» WORK ORDER
Working from the listing below, pick each line containing the word "through" and copy it.

» DATA LISTING
━━━━━━━━━━━━━━━━━━━━

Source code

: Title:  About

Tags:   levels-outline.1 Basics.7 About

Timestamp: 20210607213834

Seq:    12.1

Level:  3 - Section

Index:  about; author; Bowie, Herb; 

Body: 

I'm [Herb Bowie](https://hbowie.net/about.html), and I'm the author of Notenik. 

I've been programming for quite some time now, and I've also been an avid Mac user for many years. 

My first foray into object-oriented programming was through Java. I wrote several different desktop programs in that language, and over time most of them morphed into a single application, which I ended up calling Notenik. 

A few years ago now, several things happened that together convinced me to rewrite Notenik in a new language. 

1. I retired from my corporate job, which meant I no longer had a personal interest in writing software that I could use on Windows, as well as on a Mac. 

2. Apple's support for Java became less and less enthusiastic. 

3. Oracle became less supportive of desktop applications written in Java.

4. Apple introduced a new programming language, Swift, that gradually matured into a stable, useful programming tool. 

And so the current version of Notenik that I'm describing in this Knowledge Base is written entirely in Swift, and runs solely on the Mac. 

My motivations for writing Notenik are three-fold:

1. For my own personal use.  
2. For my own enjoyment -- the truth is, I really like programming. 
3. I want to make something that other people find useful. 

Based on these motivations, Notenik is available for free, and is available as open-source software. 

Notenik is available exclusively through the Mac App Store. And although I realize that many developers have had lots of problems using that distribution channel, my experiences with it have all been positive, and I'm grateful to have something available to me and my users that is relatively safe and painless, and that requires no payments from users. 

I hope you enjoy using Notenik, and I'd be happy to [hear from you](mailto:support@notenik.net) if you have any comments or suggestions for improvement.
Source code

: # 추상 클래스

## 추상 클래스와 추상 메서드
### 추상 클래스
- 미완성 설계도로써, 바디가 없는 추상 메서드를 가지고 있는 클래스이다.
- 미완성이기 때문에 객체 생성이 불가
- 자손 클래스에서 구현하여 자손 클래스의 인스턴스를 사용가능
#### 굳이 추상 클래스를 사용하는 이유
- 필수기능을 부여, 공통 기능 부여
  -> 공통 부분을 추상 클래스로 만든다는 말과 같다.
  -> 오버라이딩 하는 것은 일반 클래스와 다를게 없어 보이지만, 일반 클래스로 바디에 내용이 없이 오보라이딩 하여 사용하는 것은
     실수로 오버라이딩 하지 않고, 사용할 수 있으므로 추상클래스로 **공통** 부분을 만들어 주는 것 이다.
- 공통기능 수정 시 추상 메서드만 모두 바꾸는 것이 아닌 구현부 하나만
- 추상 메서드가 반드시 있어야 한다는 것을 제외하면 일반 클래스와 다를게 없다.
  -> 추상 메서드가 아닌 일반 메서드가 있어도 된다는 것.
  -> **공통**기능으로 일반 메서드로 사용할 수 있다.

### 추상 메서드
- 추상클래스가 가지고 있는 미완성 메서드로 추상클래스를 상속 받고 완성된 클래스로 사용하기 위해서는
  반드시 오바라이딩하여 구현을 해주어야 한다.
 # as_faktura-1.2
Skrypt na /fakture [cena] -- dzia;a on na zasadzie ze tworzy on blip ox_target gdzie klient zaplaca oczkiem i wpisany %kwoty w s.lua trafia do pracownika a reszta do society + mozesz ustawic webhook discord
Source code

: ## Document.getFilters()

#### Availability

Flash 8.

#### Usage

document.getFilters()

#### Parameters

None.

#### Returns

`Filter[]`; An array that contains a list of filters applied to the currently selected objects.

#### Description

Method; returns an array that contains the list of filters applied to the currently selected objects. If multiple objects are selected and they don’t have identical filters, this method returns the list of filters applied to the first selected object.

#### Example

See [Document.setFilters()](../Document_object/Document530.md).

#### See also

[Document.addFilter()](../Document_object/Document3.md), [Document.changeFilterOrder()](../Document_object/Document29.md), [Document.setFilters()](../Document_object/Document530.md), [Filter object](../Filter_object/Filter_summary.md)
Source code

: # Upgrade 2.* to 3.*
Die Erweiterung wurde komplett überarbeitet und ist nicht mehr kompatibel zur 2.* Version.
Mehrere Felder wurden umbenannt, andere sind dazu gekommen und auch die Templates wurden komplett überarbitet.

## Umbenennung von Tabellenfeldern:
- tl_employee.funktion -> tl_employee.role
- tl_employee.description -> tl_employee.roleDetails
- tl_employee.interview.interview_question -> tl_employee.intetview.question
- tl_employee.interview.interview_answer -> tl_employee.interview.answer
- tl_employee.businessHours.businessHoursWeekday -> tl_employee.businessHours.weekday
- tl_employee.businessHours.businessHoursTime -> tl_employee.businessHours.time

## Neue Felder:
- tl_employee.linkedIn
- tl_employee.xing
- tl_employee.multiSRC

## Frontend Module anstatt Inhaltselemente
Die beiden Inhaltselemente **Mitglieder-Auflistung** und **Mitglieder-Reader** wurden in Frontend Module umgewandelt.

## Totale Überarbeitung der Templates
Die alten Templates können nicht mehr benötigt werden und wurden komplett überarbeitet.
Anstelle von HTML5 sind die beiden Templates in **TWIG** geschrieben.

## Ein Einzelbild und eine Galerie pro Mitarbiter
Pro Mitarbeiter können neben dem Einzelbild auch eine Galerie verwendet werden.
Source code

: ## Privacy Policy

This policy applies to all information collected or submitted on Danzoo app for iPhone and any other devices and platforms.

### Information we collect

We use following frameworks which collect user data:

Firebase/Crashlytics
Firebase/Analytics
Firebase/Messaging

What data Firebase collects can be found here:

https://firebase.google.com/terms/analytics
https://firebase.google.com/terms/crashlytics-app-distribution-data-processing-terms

━━━━━━━━━━━━━━━━━━━━

» OUTPUT OF THE EXERCISE
My first foray into object-oriented programming was through Java. I wrote several different desktop programs in that language, and over time most of them morphed into a single application, which I ended up calling Notenik. 
Notenik is available exclusively through the Mac App Store. And although I realize that many developers have had lots of problems using that distribution channel, my experiences with it have all been positive, and I'm grateful to have something available to me and my users that is relatively safe and painless, and that requires no payments from users. 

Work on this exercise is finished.